━━ SUPPLIED MATERIAL ━━
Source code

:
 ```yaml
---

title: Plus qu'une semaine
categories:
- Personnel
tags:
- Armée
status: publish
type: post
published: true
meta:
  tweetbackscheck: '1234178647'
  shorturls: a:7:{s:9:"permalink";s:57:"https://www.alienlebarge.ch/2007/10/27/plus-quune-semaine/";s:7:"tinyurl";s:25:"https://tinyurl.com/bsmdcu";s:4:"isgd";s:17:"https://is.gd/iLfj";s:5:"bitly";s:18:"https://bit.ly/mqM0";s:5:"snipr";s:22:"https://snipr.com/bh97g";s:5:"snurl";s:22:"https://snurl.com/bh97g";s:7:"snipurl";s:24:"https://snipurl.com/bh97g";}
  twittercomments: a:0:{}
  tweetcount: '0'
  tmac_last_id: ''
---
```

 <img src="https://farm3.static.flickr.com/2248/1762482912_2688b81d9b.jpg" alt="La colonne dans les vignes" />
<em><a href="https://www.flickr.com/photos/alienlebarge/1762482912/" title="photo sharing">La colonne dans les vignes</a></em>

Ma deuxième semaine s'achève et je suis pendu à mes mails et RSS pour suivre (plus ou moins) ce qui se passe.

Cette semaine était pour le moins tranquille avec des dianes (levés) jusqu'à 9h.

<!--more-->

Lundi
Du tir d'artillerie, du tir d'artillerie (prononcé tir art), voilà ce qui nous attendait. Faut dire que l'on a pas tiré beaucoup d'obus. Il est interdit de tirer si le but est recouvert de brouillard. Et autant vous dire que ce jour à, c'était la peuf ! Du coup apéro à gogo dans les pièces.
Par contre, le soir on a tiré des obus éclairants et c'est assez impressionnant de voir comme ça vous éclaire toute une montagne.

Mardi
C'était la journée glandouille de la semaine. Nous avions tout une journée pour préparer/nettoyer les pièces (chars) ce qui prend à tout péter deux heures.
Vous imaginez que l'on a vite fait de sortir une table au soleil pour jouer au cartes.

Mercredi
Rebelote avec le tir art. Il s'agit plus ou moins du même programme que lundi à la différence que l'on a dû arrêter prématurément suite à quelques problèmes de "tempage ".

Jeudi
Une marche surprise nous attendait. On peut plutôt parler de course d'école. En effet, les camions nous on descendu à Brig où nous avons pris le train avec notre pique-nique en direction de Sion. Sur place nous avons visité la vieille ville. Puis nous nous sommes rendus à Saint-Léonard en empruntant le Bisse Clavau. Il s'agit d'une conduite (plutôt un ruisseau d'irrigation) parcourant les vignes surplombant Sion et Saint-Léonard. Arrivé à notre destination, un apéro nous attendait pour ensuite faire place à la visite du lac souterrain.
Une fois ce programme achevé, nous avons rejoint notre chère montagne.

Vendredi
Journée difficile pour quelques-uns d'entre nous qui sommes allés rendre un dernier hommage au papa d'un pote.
━━━
Each line above with the word "colonne" needs to be copied.

SOLUTION FOR THIS TASK:
 <img src="https://farm3.static.flickr.com/2248/1762482912_2688b81d9b.jpg" alt="La colonne dans les vignes" />
<em><a href="https://www.flickr.com/photos/alienlebarge/1762482912/" title="photo sharing">La colonne dans les vignes</a></em>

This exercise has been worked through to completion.